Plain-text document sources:
※
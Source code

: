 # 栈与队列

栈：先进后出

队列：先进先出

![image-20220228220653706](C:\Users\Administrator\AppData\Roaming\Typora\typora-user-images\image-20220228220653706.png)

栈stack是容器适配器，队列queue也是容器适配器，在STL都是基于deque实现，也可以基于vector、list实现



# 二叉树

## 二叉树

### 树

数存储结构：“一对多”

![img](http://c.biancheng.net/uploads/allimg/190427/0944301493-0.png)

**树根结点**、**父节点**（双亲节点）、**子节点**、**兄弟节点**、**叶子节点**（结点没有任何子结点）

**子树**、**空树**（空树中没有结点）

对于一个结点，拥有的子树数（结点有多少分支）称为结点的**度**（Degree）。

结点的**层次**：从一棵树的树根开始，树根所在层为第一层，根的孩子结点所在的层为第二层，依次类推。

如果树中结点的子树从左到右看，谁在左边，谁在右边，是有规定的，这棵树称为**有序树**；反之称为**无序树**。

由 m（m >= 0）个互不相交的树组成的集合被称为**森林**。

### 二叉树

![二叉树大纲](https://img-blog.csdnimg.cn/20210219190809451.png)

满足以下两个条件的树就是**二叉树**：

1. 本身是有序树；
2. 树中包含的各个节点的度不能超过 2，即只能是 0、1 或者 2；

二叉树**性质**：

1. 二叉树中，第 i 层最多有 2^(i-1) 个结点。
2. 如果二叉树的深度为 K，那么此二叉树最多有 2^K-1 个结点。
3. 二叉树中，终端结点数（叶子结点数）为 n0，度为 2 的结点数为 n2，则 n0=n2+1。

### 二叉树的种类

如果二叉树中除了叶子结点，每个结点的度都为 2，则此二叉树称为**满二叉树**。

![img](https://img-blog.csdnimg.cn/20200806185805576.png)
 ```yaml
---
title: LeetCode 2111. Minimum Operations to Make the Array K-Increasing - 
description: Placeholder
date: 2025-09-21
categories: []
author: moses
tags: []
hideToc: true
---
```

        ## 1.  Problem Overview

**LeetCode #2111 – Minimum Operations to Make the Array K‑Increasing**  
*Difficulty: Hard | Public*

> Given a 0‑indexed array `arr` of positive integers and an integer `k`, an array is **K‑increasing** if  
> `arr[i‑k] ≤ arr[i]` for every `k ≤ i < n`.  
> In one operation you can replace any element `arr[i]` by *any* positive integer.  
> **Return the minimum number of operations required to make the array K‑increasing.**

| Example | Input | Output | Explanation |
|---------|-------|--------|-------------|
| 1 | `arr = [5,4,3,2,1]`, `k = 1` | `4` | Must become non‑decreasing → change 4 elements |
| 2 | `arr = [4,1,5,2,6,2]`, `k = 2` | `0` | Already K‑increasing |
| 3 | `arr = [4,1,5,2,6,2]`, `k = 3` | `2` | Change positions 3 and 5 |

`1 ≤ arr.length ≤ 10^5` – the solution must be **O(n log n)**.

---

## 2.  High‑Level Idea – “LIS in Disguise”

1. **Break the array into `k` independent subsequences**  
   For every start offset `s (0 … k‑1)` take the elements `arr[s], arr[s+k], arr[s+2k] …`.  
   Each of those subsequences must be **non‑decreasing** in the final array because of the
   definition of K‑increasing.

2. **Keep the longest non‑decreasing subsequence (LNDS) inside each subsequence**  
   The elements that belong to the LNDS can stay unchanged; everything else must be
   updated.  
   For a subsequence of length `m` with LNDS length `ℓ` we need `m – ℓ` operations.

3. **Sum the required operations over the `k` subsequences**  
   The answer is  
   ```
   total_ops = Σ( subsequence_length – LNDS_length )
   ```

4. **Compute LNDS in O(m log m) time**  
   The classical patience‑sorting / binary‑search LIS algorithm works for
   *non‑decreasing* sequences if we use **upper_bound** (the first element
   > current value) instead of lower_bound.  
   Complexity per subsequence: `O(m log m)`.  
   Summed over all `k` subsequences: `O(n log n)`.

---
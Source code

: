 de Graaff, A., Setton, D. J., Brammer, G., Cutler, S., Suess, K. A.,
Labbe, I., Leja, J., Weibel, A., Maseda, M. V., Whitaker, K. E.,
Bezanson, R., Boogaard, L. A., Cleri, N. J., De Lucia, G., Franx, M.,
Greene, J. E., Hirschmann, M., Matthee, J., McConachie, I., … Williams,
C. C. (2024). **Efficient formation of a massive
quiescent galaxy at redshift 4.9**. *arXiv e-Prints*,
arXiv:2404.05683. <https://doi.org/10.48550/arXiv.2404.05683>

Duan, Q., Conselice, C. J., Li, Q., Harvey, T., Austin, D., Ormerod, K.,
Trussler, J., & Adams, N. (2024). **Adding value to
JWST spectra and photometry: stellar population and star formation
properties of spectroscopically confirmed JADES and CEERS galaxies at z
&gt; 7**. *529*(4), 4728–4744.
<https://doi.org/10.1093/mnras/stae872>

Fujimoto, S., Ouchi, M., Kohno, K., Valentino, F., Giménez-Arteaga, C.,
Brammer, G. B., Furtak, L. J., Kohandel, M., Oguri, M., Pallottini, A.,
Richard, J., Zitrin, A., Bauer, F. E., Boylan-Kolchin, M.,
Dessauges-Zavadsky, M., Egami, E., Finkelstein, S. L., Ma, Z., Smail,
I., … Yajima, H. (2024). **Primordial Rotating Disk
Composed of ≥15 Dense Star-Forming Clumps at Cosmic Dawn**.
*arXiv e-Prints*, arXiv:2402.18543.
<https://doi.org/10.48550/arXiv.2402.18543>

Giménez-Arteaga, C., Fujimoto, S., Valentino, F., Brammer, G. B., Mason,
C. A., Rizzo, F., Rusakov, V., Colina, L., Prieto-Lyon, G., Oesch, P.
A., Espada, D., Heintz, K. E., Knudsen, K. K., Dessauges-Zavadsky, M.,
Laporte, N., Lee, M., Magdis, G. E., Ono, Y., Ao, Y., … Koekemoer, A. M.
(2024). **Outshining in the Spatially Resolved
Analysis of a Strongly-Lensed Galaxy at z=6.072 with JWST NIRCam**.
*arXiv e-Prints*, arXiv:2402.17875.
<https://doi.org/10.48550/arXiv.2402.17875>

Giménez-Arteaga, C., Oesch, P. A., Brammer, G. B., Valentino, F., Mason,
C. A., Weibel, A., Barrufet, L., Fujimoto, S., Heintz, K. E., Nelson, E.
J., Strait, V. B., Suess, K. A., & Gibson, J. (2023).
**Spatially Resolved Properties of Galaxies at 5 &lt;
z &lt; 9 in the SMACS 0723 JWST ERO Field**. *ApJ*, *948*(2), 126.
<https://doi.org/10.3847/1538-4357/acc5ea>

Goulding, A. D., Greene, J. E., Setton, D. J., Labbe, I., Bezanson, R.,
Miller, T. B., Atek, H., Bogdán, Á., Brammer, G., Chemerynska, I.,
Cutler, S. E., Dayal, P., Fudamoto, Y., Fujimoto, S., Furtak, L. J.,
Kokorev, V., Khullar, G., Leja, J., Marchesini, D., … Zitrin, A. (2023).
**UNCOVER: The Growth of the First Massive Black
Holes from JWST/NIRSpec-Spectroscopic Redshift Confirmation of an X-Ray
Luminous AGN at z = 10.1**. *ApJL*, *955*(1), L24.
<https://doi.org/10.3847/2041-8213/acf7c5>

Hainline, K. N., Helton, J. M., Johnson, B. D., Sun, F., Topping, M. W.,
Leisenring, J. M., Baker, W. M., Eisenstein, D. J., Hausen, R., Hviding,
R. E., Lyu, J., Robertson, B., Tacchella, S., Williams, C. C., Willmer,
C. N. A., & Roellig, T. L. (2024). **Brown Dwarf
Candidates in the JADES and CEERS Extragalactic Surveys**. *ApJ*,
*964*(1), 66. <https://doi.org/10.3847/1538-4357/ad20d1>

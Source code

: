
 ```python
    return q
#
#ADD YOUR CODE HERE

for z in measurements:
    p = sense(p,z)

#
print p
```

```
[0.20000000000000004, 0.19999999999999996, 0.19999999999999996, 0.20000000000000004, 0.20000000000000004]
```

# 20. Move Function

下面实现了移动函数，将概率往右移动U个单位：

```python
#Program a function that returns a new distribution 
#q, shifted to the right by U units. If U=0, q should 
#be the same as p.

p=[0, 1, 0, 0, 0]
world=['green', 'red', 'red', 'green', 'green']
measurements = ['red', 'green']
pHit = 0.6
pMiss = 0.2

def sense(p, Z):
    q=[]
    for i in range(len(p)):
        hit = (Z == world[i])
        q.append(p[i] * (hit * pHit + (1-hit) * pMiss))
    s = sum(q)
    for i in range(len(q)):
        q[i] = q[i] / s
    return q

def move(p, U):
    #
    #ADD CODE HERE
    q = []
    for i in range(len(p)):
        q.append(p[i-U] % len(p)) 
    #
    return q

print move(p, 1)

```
※
WORK INSTRUCTIONS: Among the records above, only the lines between the line holding "definition of K‑increasing." and the line holding "For a subsequence", inclusive, are to be output, exactly as written.

WRITTEN ANSWER:
   definition of K‑increasing.

2. **Keep the longest non‑decreasing subsequence (LNDS) inside each subsequence**  
   The elements that belong to the LNDS can stay unchanged; everything else must be
   updated.  
   For a subsequence of length `m` with LNDS length `ℓ` we need `m – ℓ` operations.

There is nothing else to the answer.